Lucky Number Game CodeChef Solution

Lucky Number Game CodeChef Solution | HP18

Bob and Alice are playing a game with the following rules:

Initially, they have an integer sequence $A_1, A_2, \ldots, A_N$ ; in addition, Bob has a lucky number $a$ and Alice has a lucky number $b$ .
The players alternate turns. In each turn, the current player must remove a non-zero number of elements from the sequence; each removed element should be a multiple of the lucky number of this player.
If it is impossible to remove any elements, the current player loses the game.
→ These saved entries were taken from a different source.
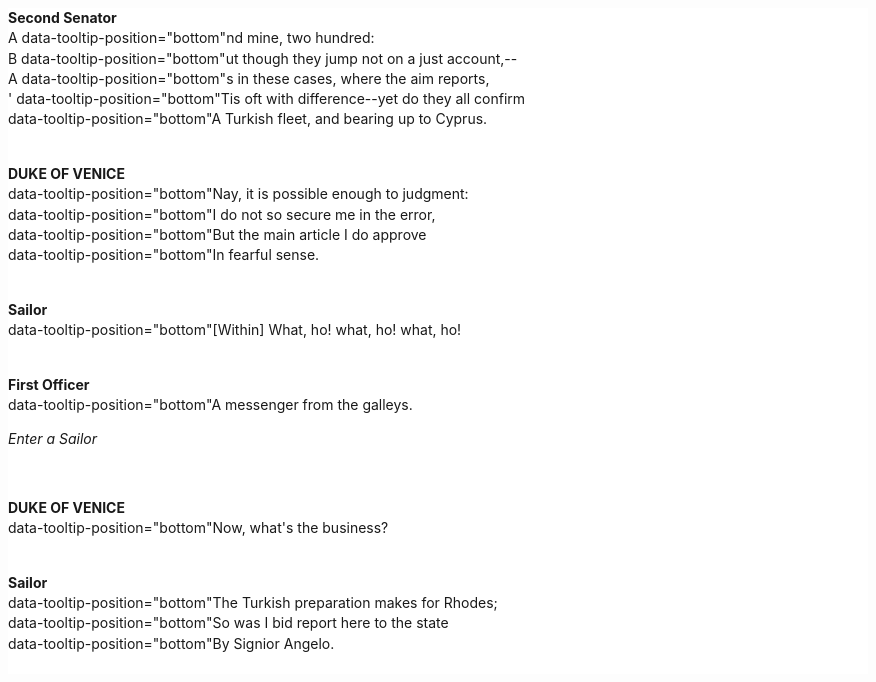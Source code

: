 <b>Second Senator</b>
<br>
<span name="1.3.6" data-tooltip="1.3.6">A data-tooltip-position="bottom"nd mine, two hundred:</span><br>
<span name="1.3.7" data-tooltip="1.3.7">B data-tooltip-position="bottom"ut though they jump not on a just account,--</span><br>
<span name="1.3.8" data-tooltip="1.3.8">A data-tooltip-position="bottom"s in these cases, where the aim reports,</span><br>
<span name="1.3.9" data-tooltip="1.3.9">' data-tooltip-position="bottom"Tis oft with difference--yet do they all confirm</span><br>
<span name="1.3.10" data-tooltip="1.3.10"> data-tooltip-position="bottom"A Turkish fleet, and bearing up to Cyprus.</span><br>
<br>

<b>DUKE OF VENICE</b>
<br>
<span name="1.3.11" data-tooltip="1.3.11"> data-tooltip-position="bottom"Nay, it is possible enough to judgment:</span><br>
<span name="1.3.12" data-tooltip="1.3.12"> data-tooltip-position="bottom"I do not so secure me in the error,</span><br>
<span name="1.3.13" data-tooltip="1.3.13"> data-tooltip-position="bottom"But the main article I do approve</span><br>
<span name="1.3.14" data-tooltip="1.3.14"> data-tooltip-position="bottom"In fearful sense.</span><br>
<br>

<b>Sailor</b>
<br>
<span name="1.3.15" data-tooltip="1.3.15"> data-tooltip-position="bottom"[Within]  What, ho! what, ho! what, ho!</span><br>
<br>

<b>First Officer</b>
<br>
<span name="1.3.16" data-tooltip="1.3.16"> data-tooltip-position="bottom"A messenger from the galleys.</span><br>
<p><i>Enter a Sailor</i></p>
<br>

<b>DUKE OF VENICE</b>
<br>
<span name="1.3.17" data-tooltip="1.3.17"> data-tooltip-position="bottom"Now, what's the business?</span><br>
<br>

<b>Sailor</b>
<br>
<span name="1.3.18" data-tooltip="1.3.18"> data-tooltip-position="bottom"The Turkish preparation makes for Rhodes;</span><br>
<span name="1.3.19" data-tooltip="1.3.19"> data-tooltip-position="bottom"So was I bid report here to the state</span><br>
<span name="1.3.20" data-tooltip="1.3.20"> data-tooltip-position="bottom"By Signior Angelo.</span><br>
<br>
It is clear that one player wins the game after a finite number of turns. Find the winner of the game if Bob plays first and both Bob and Alice play optimally.

Input

The first line of the input contains a single integer $T$ denoting the number of test cases. The description of $T$ test cases follows.
The first line of each test case contains three space-separated integers $N$ , $a$ and $b$ .
The second line contains $N$ space-separated integers $A_1, A_2, \ldots, A_N$ .

Output

For each test case, print a single line containing the string "ALICE" if the winner is Alice or "BOB" if the winner is Bob (without quotes).

Constraints

$1 \le T \le 10$
$1 \le N \le 2 \cdot 10^5$
$1 \le a, b \le 100$
$1 \le A_i \le 10^9$ for each valid $i$

Subtasks

Subtask #1 (18 points): $a = b$

Subtask #2 (82 points): original constraints

Sample 1:

Input

Output

ALICE
BOB

Explanation:

Example case 1: Bob removes $3$ and the sequence becomes $[1, 2, 4, 5]$ . Then, Alice removes $2$ and the sequence becomes $[1, 4, 5]$ . Now, Bob is left with no moves, so Alice is the winner.

Solution

If $A$ contains elements which are divisible by both $a$ and $b$ , It is optimal for Bob to delete all such elements in the very first move. Turn goes to Alice.
Now, it is optimal for both players to remove exactly one number they can remove, until one of the players is unable to make a move, thus losing the game. The number of moves Bob can make is Number of elements divisible by $a$ after deleting numbers divisible by both $a$ and $b$ . Same way for Alice.